И старуха наконец успокоилась. На другой день она закончила большую стирку, с которой не могла справиться две недели.
В деревне разрядилась напряженная атмосфера. Люди вступали в кооператив и не понимали, почему раньше они этого так боялись.
Когда на собрании зачитали имя кандидата в председатели и в мрачном зале клуба поднялось двести пятьдесят рук — нашлись и такие, кто тянул вверх обе руки, — секретарь райкома партии Драхош, наклонившись к местному жителю, сидевшему возле председателя собрания, спросил:
— Кто такой Мадарас?
Тощий, изможденный из-за болезни желудка мужчина лет пятидесяти — Ференц Мок, — пожав плечами, неохотно ответил:
— Середняк. Ни разу не видал его ни на одном собрании. Впрочем, его считают хорошим хозяином.
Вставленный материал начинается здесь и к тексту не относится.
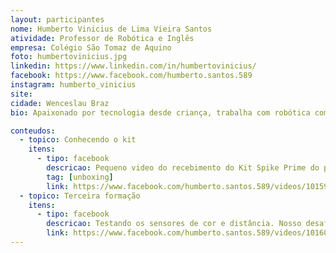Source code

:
 ```yaml
---
layout: participantes
nome: Humberto Vinicius de Lima Vieira Santos
atividade: Professor de Robótica e Inglês 
empresa: Colégio São Tomaz de Aquino
foto: humbertovinicius.jpg
linkedin: https://www.linkedin.com/in/humbertovinicius/
facebook: https://www.facebook.com/humberto.santos.589
instagram: humberto_vinicius
site: 
cidade: Wenceslau Braz
bio: Apaixonado por tecnologia desde criança, trabalha com robótica com Arduino e Lego. Conheceu o mundo lego no ano de 2018  quando participou pela primeira vez do programa embaixadores da inovação. Vê a robótica como uma forma de alavancar o ensino, proporcionando diferentes formas de aprendizagem e desenvolvimento do aluno. 

conteudos:
  - topico: Conhecendo o kit
    itens: 
      - tipo: facebook
        descricao: Pequeno video do recebimento do Kit Spike Prime do programa SPIKE prime influencers Brasil.
        tag: [unboxing]
        link: https://www.facebook.com/humberto.santos.589/videos/10159983609082907
  - topico: Terceira formação
    itens: 
      - tipo: facebook
        descricao: Testando os sensores de cor e distância. Nosso desafio era fazer uma programação que ao ler a cor vermelha o robô andaria para frente,   caso avistasse algum objeto próximo ele iria parar,  erguer a garra e esperar até o objeto se afastar para abaixar a garra. Caso reconhecesse a cor verde andaria para trás. Super curtindo o SPIKETM Prime:)
        link: https://www.facebook.com/humberto.santos.589/videos/10160025872982907
---
```

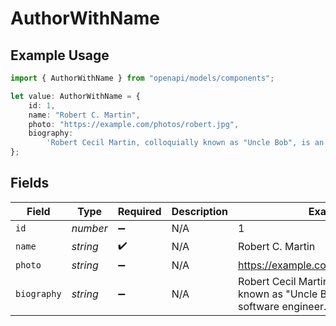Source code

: # AuthorWithName

## Example Usage

```typescript
import { AuthorWithName } from "openapi/models/components";

let value: AuthorWithName = {
    id: 1,
    name: "Robert C. Martin",
    photo: "https://example.com/photos/robert.jpg",
    biography:
        'Robert Cecil Martin, colloquially known as "Uncle Bob", is an American software engineer...',
};
```

## Fields

| Field                                                                                       | Type                                                                                        | Required                                                                                    | Description                                                                                 | Example                                                                                     |
| ------------------------------------------------------------------------------------------- | ------------------------------------------------------------------------------------------- | ------------------------------------------------------------------------------------------- | ------------------------------------------------------------------------------------------- | ------------------------------------------------------------------------------------------- |
| `id`                                                                                        | *number*                                                                                    | :heavy_minus_sign:                                                                          | N/A                                                                                         | 1                                                                                           |
| `name`                                                                                      | *string*                                                                                    | :heavy_check_mark:                                                                          | N/A                                                                                         | Robert C. Martin                                                                            |
| `photo`                                                                                     | *string*                                                                                    | :heavy_minus_sign:                                                                          | N/A                                                                                         | https://example.com/photos/robert.jpg                                                       |
| `biography`                                                                                 | *string*                                                                                    | :heavy_minus_sign:                                                                          | N/A                                                                                         | Robert Cecil Martin, colloquially known as "Uncle Bob", is an American software engineer... |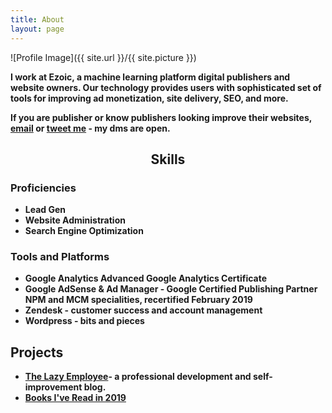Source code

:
 ```yaml
---
title: About
layout: page
---
```


![Profile Image]({{ site.url }}/{{ site.picture }})

<p> <b>I work at Ezoic, a machine learning platform digital publishers and website owners. Our technology provides users with sophisticated set of tools for improving ad monetization, site delivery, SEO, and more.</b></p>

<p><b> If you are publisher or know publishers looking improve their websites, <a href="mailto:me@markpurvis.com">email</a> or <a href="https://www.twitter.com/markprvs/">tweet me</a> - my dms are open.

<h2><div style="text-align: center">Skills</div></h2>

<h3>Proficiencies</h3>

<ul class="skill-list">
	<li><b>Lead Gen</b></li>
	<li><b>Website Administration</b></li>
	<li><b>Search Engine Optimization</b></li>

</ul>

<h3>Tools and Platforms</h3>
<ul class="skill-list">
	<li><b>Google Analytics</b> Advanced Google Analytics Certificate</li>
	<li><b>Google AdSense & Ad Manager</b> - Google Certified Publishing Partner NPM and MCM specialities, recertified February 2019</li>
	<li><b>Zendesk</b> - customer success and account management </li>
	<li><b>Wordpress</b> - bits and pieces </li>
</ul>



<h2>Projects</h2>

<ul>
	<li><a href="https://www.thelazyemployee.com/"> The Lazy Employee</a>- a professional development and self-improvement blog.</li>
	<li><a href="https://markprvs.com/books-read-in-2019/">Books I've Read in 2019</a></li>
</ul>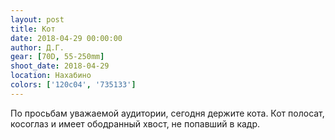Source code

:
 ```yaml
---
layout: post
title: Кот
date: 2018-04-29 00:00:00
author: Д.Г.
gear: [70D, 55-250mm]
shoot_date: 2018-04-29
location: Нахабино
colors: ['120c04', '735133']
---
```

По просьбам уважаемой аудитории, сегодня держите кота. Кот полосат, косоглаз и имеет ободранный хвост, не попавший в кадр.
Затерявшийся в толпе Дани, стараясь не привлекать к себе внимания, украдкой посматривал по сторонам. Он проверял, все ли подняли руку.
— Кто против? — закричал председатель собрания, человек, не знакомый Дани, по-видимому представитель района, потому что он выступал от имени райсовета.
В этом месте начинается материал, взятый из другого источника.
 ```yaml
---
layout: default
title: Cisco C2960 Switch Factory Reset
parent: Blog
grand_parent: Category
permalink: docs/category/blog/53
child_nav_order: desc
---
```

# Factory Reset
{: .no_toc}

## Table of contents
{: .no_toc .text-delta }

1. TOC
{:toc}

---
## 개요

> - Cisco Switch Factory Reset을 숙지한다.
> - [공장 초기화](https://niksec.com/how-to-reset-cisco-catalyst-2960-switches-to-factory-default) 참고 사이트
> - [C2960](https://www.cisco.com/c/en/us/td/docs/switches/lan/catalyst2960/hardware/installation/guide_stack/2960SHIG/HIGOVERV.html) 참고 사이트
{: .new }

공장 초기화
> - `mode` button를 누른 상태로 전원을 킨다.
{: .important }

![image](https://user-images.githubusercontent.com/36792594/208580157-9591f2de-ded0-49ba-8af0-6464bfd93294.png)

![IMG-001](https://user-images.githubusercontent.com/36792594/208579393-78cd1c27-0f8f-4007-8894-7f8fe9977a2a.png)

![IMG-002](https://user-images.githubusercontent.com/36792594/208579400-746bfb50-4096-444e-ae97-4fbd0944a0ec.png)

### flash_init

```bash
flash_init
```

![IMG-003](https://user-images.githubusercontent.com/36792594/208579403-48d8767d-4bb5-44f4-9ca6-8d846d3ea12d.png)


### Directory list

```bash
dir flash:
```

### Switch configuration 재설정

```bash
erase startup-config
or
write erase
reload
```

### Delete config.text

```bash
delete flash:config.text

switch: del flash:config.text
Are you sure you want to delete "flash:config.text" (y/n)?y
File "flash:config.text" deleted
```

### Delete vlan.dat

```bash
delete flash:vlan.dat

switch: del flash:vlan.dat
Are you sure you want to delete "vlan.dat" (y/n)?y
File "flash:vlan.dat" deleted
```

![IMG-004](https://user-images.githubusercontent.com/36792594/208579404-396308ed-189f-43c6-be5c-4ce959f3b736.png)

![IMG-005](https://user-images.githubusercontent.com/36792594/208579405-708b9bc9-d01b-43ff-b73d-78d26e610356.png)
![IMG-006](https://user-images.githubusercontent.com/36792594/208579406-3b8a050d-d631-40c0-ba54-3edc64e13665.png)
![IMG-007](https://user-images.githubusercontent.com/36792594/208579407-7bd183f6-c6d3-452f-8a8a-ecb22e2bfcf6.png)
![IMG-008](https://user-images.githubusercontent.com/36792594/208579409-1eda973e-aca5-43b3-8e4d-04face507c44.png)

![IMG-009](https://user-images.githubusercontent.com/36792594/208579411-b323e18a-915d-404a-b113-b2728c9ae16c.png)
Нервы Дани были натянуты до предела, его прошиб холодный пот, и на скулах у него выступили красные пятна. Время тянулось бесконечно медленно. Он напрягал все силы, чтобы его слушались руки и ноги и не дрожали губы.
Никто не проголосовал против. Его избрали единогласно.
Дани вздохнул с облегчением. Хотя он выставил свою кандидатуру, прибегнув к помощи вербовщиков голосов, как депутат парламента, представляющий какую-нибудь коалицию, он все-таки почувствовал бы себя униженным, если бы нашелся человек, выступивший против него. Все произошло так, как он предполагал: у большинства людей не было определенного мнения, и поэтому они легко согласились с прочими. Не все хотели, чтобы он стал председателем, но никто не возражал против этого, не выдвигал вместо него другого кандидата, лучшего и более подходящего. Поэтому у Дани от радости сперло дыхание. И он подумал — позволил себе поддаться самообману, — что без дяди Кальмана и его приятелей он все равно прошел бы в председатели.
Собрание продолжалось, и никто не нарушил порядка, чтобы торжественно приветствовать новоиспеченного председателя; ему лишь исподтишка подмигивали и бросали на него заговорщические взгляды. Дюри Пеллек, его лучший друг, ткнул его в бок, но тут же от него отодвинулся: «Ну, дружище, теперь тебе сам черт не брат». Дани улыбнулся курносому, большеротому, смуглому Дюри, а про себя решил: «Никакого ответственного дела я ему не доверю». Из парней двадцать шестого года рождения только они двое остались в деревне холостыми, вместе ходили на танцы и гулянки. Он любил своего друга, но у того ветер гулял в голове, и в серьезных делах на него нельзя было положиться. Наверно, Дюри обидится, сочтет его неблагодарным, но дружба дружбой, а служба службой.